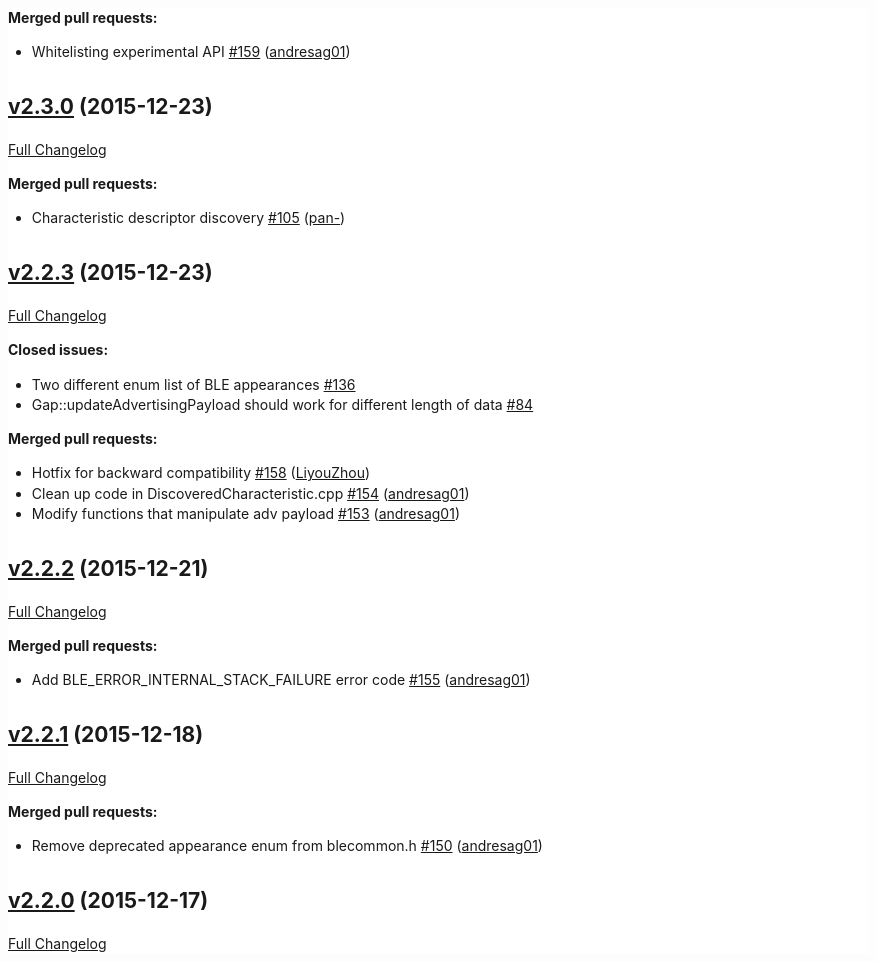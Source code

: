 **Merged pull requests:**

- Whitelisting experimental API [\#159](https://github.com/ARMmbed/ble/pull/159) ([andresag01](https://github.com/andresag01))

## [v2.3.0](https://github.com/ARMmbed/ble/tree/v2.3.0) (2015-12-23)
[Full Changelog](https://github.com/ARMmbed/ble/compare/v2.2.3...v2.3.0)

**Merged pull requests:**

- Characteristic descriptor discovery [\#105](https://github.com/ARMmbed/ble/pull/105) ([pan-](https://github.com/pan-))

## [v2.2.3](https://github.com/ARMmbed/ble/tree/v2.2.3) (2015-12-23)
[Full Changelog](https://github.com/ARMmbed/ble/compare/v2.2.2...v2.2.3)

**Closed issues:**

- Two different enum list of BLE appearances [\#136](https://github.com/ARMmbed/ble/issues/136)
- Gap::updateAdvertisingPayload should work for different length of data [\#84](https://github.com/ARMmbed/ble/issues/84)

**Merged pull requests:**

- Hotfix for backward compatibility [\#158](https://github.com/ARMmbed/ble/pull/158) ([LiyouZhou](https://github.com/LiyouZhou))
- Clean up code in DiscoveredCharacteristic.cpp [\#154](https://github.com/ARMmbed/ble/pull/154) ([andresag01](https://github.com/andresag01))
- Modify functions that manipulate adv payload [\#153](https://github.com/ARMmbed/ble/pull/153) ([andresag01](https://github.com/andresag01))

## [v2.2.2](https://github.com/ARMmbed/ble/tree/v2.2.2) (2015-12-21)
[Full Changelog](https://github.com/ARMmbed/ble/compare/v2.2.1...v2.2.2)

**Merged pull requests:**

- Add BLE\_ERROR\_INTERNAL\_STACK\_FAILURE error code [\#155](https://github.com/ARMmbed/ble/pull/155) ([andresag01](https://github.com/andresag01))

## [v2.2.1](https://github.com/ARMmbed/ble/tree/v2.2.1) (2015-12-18)
[Full Changelog](https://github.com/ARMmbed/ble/compare/v2.2.0...v2.2.1)

**Merged pull requests:**

- Remove deprecated appearance enum from blecommon.h [\#150](https://github.com/ARMmbed/ble/pull/150) ([andresag01](https://github.com/andresag01))

## [v2.2.0](https://github.com/ARMmbed/ble/tree/v2.2.0) (2015-12-17)
[Full Changelog](https://github.com/ARMmbed/ble/compare/v2.1.16...v2.2.0)
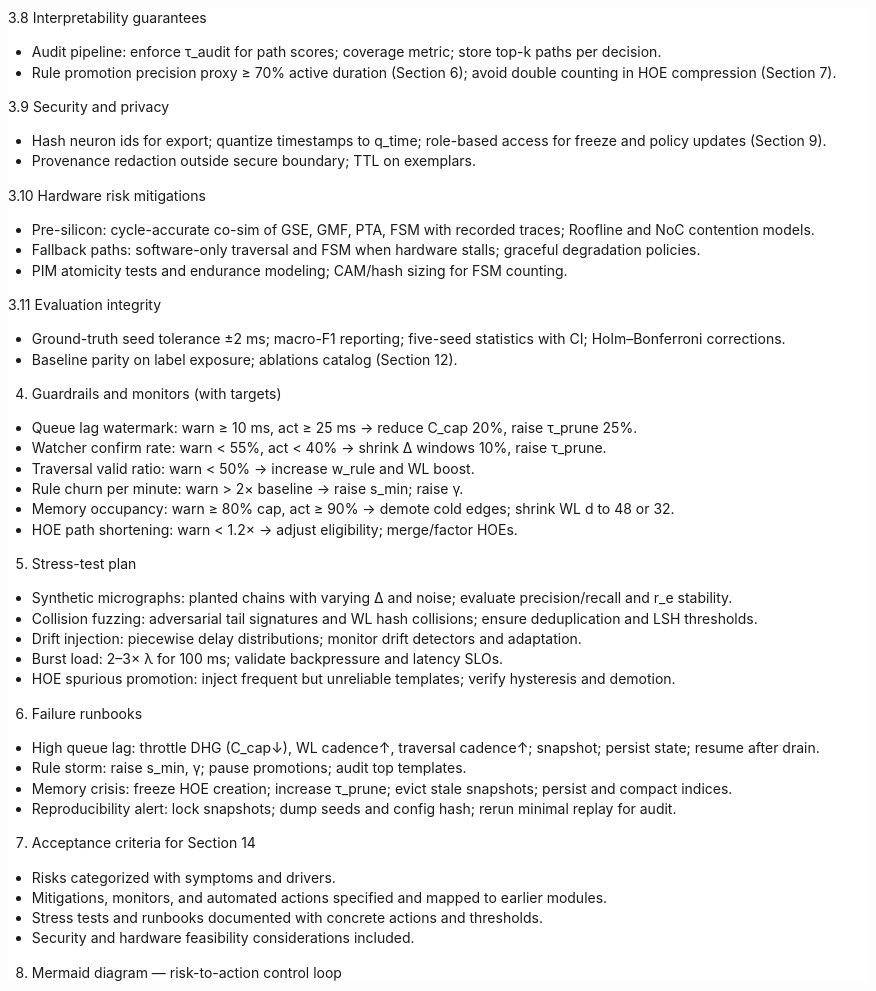 3.8 Interpretability guarantees  
- Audit pipeline: enforce τ_audit for path scores; coverage metric; store top-k paths per decision.  
- Rule promotion precision proxy ≥ 70% active duration (Section 6); avoid double counting in HOE compression (Section 7).

3.9 Security and privacy  
- Hash neuron ids for export; quantize timestamps to q_time; role-based access for freeze and policy updates (Section 9).  
- Provenance redaction outside secure boundary; TTL on exemplars.

3.10 Hardware risk mitigations  
- Pre-silicon: cycle-accurate co-sim of GSE, GMF, PTA, FSM with recorded traces; Roofline and NoC contention models.  
- Fallback paths: software-only traversal and FSM when hardware stalls; graceful degradation policies.  
- PIM atomicity tests and endurance modeling; CAM/hash sizing for FSM counting.

3.11 Evaluation integrity  
- Ground-truth seed tolerance ±2 ms; macro-F1 reporting; five-seed statistics with CI; Holm–Bonferroni corrections.  
- Baseline parity on label exposure; ablations catalog (Section 12).

4. Guardrails and monitors (with targets)  
- Queue lag watermark: warn ≥ 10 ms, act ≥ 25 ms → reduce C_cap 20%, raise τ_prune 25%.  
- Watcher confirm rate: warn < 55%, act < 40% → shrink Δ windows 10%, raise τ_prune.  
- Traversal valid ratio: warn < 50% → increase w_rule and WL boost.  
- Rule churn per minute: warn > 2× baseline → raise s_min; raise γ.  
- Memory occupancy: warn ≥ 80% cap, act ≥ 90% → demote cold edges; shrink WL d to 48 or 32.  
- HOE path shortening: warn < 1.2× → adjust eligibility; merge/factor HOEs.

5. Stress-test plan  
- Synthetic micrographs: planted chains with varying Δ and noise; evaluate precision/recall and r_e stability.  
- Collision fuzzing: adversarial tail signatures and WL hash collisions; ensure deduplication and LSH thresholds.  
- Drift injection: piecewise delay distributions; monitor drift detectors and adaptation.  
- Burst load: 2–3× λ for 100 ms; validate backpressure and latency SLOs.  
- HOE spurious promotion: inject frequent but unreliable templates; verify hysteresis and demotion.

6. Failure runbooks  
- High queue lag: throttle DHG (C_cap↓), WL cadence↑, traversal cadence↑; snapshot; persist state; resume after drain.  
- Rule storm: raise s_min, γ; pause promotions; audit top templates.  
- Memory crisis: freeze HOE creation; increase τ_prune; evict stale snapshots; persist and compact indices.  
- Reproducibility alert: lock snapshots; dump seeds and config hash; rerun minimal replay for audit.

7. Acceptance criteria for Section 14  
- Risks categorized with symptoms and drivers.  
- Mitigations, monitors, and automated actions specified and mapped to earlier modules.  
- Stress tests and runbooks documented with concrete actions and thresholds.  
- Security and hardware feasibility considerations included.

8. Mermaid diagram — risk-to-action control loop
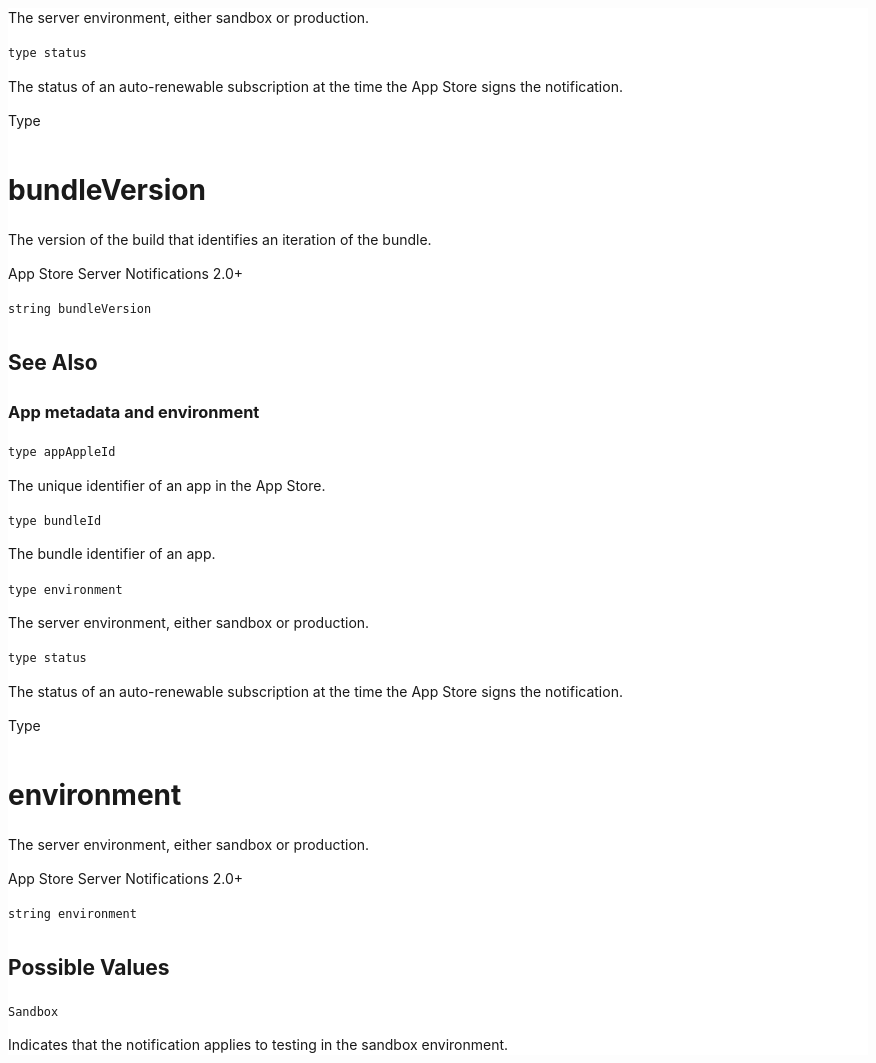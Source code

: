 The server environment, either sandbox or production.

`type status`

The status of an auto-renewable subscription at the time the App Store signs
the notification.

Type

# bundleVersion

The version of the build that identifies an iteration of the bundle.

App Store Server Notifications 2.0+

    
    
    string bundleVersion

## See Also

### App metadata and environment

`type appAppleId`

The unique identifier of an app in the App Store.

`type bundleId`

The bundle identifier of an app.

`type environment`

The server environment, either sandbox or production.

`type status`

The status of an auto-renewable subscription at the time the App Store signs
the notification.

Type

# environment

The server environment, either sandbox or production.

App Store Server Notifications 2.0+

    
    
    string environment

##  Possible Values

`Sandbox`

    

Indicates that the notification applies to testing in the sandbox environment.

════════

▶ **Your objective**: Starting from the line that contains "string bundleVersion", transcribe each line to the end of the records above. Please add nothing.

▶ **Answer box**:
    string bundleVersion

## See Also

### App metadata and environment

`type appAppleId`

The unique identifier of an app in the App Store.

`type bundleId`

The bundle identifier of an app.

`type environment`

The server environment, either sandbox or production.

`type status`

The status of an auto-renewable subscription at the time the App Store signs
the notification.

Type

# environment

The server environment, either sandbox or production.

App Store Server Notifications 2.0+

    
    
    string environment

##  Possible Values

`Sandbox`

    

Indicates that the notification applies to testing in the sandbox environment.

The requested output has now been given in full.